Accuracy and reliability are also an issue, and can lead to some major issues if generative AI is blindly trusted, such as the embarrassing instance with ex-Trump lawyer Michael Cohen trusting in AI-generated legal cases that were simply entirely made up. AI can hallucinate, which is exactly what it sounds like and twice as weird, and caused Microsoft’s Bing AI to profess its love for users.
As communicators, our job is to build awareness, understanding and appreciation for our organizations, whether they’re at the bleeding-edge of AI or slowly integrating AI into their business model and offerings. Doing so requires carefully thought out, integrated marketing and messaging, strategically executed to hit audiences that matter.
Building a Unified Example
Speaking to the technological specifics of AI will be lost on many audiences. It’s easy to nerd out and get into the weeds, but that’s exactly where you’ll lose people. The retail and ecommerce reporter, for example, likely won’t care whether the AI you’re pitching is based on linear regression or random forest models. What they need to know is the why and the how – why this tech is being implemented and how exactly it’s going to make an impact for users.
Effective translation requires relation, and the best way to accomplish this is with a unified example that showcases what’s possible with this new AI capability.
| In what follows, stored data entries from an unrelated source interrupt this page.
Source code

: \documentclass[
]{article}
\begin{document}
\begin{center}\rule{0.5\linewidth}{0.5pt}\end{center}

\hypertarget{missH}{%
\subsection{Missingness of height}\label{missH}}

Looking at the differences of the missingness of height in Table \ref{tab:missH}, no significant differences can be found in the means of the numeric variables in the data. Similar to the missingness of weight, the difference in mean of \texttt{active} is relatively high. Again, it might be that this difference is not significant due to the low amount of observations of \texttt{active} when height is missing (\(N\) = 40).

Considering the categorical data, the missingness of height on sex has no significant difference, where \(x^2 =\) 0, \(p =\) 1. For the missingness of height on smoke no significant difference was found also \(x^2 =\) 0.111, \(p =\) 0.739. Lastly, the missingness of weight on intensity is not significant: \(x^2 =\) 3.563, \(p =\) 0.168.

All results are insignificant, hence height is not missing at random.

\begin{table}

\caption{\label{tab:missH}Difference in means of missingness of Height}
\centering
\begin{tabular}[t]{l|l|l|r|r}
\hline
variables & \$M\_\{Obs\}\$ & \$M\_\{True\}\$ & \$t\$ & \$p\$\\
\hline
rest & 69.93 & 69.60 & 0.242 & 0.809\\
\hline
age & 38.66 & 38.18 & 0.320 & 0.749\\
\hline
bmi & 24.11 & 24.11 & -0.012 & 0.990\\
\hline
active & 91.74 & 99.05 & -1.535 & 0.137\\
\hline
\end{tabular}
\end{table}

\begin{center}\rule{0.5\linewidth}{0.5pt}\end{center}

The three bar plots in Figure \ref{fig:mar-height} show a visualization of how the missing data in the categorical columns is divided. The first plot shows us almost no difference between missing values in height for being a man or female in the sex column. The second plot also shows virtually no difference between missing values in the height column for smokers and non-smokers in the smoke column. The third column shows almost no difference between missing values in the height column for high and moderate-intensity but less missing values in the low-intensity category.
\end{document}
You need to understand the pain points that your AI is solving and connect that industry need to the outcomes of this new AI you’re pitching. Maybe it automates a particularly cumbersome task, maybe it provides a level of insight not possible before at an individual level, perhaps it turns a nondescript thing into an interactive, engaging experience.
Take, for example, Hitch Interactive’s recent launch of its AI in Immutable Miniverse (AIIM). While us AI people love a good VentureBeat hit, we can expand this narrative (and our coverage reports!) by thinking about how various audiences digest this type of information. To build a unified example for the food writers who don’t know the first thing about AI, be creative about what’s possible. Imagine what the experience in their foodie-centric metaverse would be like and how people might interact with it – what has that “wow factor” and how to explain it in as relatable terms as possible. For me, what comes to mind is a metaverse where LLM embedded NFTs of famous chefs can provide answers and guidance for users looking to replicate their recipes. In this way, we build a bridge between two worlds that would normally have never intersected. And even if the tech is still nascent, can’t you imagine a world where Harry Potter-style portraits could teach you how to cook in the metaverse?
Staffing for Success
The foundation of success in PR is the knowledge and experience of your team. While it can be tempting to throw your best tech and AI people at a new challenge, don’t discredit your non-technical staff who have expertise in a target area. Mixing and matching specialties can result in some incredibly creative thinking, even if you’re just bringing them in for a brainstorm.